Even assuming that they are proportionately represented in the film industry, which they probably aren’t for various social reasons, on purely statistical grounds they can’t be expected to dominate BAFTA awards – much as Will and I feel they should.
For one thing, such a worthy end would demand rather drastic means. Script writers would have to concentrate on producing stories that involve blacks. That’s unlikely, considering that most writers are shamefully white.
Even if they are as passionate about diversity as Will and I are, when it comes to practising their craft writers tend to write about what they know. If most of them are white middle class (I’m guessing here, but the guess rings true), those chaps would be hard-pressed to pack their plot lines with black characters.
That means fewer roles for black actors – unless of course our cinema follows the worthy if recent tradition of our theatre and begins to cast black actors in white roles, such as Hamlet or Lady Macbeth.
To wit, Sam Mendes’s 1917, which won seven prizes last night, including the one for the best film. It’s about the First World War, fought at a time when most inhabitants of these Isles were irredeemably white. Hence, to introduce even a meagre platoon of black protagonists, Mr Mendes, who is a stickler for historical accuracy, would have had to err against his artistic integrity.
So how does HRH Prince Will propose to “ensure diversity in the awards process”? Correct me if I’m wrong, but I’m afraid he wishes to abandon meritocracy in said process (a note to HRH: the word process is almost always redundant – “in the awards” would have been better English, unless of course proper style is discriminatory).
Hence black directors, actors and so on should be given BAFTA awards simply on the strength of their race, regardless of merit. Americans call this affirmative action, we call it reverse discrimination, but highly visible public figures in either country generally refrain from demanding it in so many words.
Reverse discrimination is these days practised much more than the old kind, but quietly. The assumption is that it’s one of those things that go without saying.
Will should really hold his polo horses, for a while at any rate. His own family has already taken a step towards racial integration (or rather half a step, for Meghan is only half-black). There’s no need to take another stride just yet, especially considering how the first one has worked out.
I’m not suggesting he douse his flaming conscience with water, but perhaps indulging it in private would do him – and, more important, our monarchy – quite some good. He has good role models to follow in his family, and I mean his grandmother and his great-grandfather. Not his mother.
4 thoughts on “Will finds Bafta baffling”
Will was preaching to the choir here , but wanted the greater viewing audience to hear his “woke” scolding and know that he’s one of the “elites” we must bow to . Like his dim father and brother he’s announced to us that he’s our superior. Could we perhaps ask him what a WOC (woman of colour) has done for his family and if he wants more like her to join his clan ?
“Mr Mendes, who is a stickler for historical accuracy, would have had to err against his artistic integrity.”

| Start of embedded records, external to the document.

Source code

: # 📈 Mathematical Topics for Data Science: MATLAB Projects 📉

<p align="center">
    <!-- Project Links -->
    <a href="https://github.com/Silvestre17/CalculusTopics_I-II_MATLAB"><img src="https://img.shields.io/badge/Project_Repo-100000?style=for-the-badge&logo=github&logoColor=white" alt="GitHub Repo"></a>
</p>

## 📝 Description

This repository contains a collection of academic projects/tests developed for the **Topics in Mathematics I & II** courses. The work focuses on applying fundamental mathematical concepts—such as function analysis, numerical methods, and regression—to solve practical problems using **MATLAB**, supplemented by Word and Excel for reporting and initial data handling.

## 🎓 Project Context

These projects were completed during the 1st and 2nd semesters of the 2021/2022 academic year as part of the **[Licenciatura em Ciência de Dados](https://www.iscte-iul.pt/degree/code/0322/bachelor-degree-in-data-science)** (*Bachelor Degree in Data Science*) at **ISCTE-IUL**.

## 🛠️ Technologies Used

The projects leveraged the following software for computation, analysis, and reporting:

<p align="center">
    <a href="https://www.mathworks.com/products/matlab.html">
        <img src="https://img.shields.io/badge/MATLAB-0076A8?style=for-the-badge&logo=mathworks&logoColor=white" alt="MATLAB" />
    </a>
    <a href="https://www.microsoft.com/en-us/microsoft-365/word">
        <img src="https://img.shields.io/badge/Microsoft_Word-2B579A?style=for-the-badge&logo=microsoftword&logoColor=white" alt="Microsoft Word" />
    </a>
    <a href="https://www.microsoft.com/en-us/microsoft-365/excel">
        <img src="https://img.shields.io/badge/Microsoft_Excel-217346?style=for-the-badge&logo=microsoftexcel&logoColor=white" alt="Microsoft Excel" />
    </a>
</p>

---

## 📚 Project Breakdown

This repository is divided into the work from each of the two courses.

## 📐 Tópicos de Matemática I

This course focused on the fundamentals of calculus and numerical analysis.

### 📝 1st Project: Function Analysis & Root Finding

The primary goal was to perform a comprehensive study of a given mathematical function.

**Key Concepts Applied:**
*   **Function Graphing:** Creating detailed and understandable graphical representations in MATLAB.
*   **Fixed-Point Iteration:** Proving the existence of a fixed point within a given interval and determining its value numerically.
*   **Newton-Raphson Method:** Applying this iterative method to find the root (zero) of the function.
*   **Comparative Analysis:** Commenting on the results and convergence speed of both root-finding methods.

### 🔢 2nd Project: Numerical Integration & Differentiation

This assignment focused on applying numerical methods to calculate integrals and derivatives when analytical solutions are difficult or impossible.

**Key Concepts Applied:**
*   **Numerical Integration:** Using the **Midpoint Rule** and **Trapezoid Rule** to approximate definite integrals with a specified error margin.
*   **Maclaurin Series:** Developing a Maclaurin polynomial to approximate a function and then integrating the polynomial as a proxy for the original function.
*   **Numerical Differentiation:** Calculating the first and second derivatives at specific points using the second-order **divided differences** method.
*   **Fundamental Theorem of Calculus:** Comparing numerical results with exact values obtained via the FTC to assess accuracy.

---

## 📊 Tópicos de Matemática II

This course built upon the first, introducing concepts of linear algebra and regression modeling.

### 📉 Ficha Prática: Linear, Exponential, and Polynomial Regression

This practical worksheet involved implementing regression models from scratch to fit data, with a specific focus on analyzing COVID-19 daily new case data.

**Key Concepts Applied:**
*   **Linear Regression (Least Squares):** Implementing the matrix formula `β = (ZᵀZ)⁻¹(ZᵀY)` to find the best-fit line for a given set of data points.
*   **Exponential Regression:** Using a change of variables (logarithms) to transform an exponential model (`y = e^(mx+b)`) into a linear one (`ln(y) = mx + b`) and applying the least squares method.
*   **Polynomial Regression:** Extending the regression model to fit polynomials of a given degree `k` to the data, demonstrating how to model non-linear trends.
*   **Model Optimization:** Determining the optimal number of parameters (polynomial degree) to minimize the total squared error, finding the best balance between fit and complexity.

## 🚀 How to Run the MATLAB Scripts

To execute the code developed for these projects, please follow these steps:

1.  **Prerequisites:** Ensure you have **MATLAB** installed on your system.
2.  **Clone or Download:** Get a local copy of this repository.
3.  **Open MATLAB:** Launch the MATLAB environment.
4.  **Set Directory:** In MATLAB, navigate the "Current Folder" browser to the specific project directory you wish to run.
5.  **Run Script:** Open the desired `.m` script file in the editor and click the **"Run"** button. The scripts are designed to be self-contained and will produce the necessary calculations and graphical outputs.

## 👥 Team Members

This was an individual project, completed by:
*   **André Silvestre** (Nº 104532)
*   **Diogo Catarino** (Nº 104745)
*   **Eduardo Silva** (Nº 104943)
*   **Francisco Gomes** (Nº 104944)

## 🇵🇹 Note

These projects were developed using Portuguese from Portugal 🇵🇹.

They might have included some Ghurkha in the movie 1917. Ghurkha did serve on the Western Front.
Would that have been satisfactory.
Yes, but Ghurkas aren’t exactly black.
Ricky Gervais had the best response to this ‘affirmative action’ nonsense when he hosted the recent Golden Globes awards:
‘We were going to do an in memoriam section, but the list of actors and directors who died this year wasn’t diverse enough…’
Incidentally, Sam Mendes was inspired by the stories of his grandfather – a coloured Trinidadian who won the Military Medal as a runner in WW1. He did drop a single, Sikh soldier into a British section – which was historically inaccurate. If he wanted to make the point that 40% of the total strength of our army came from the wider British Empire, it would have been more accurate to have had the two main protagonists passing through the lines of a Sikh battalion – commanded by British officers.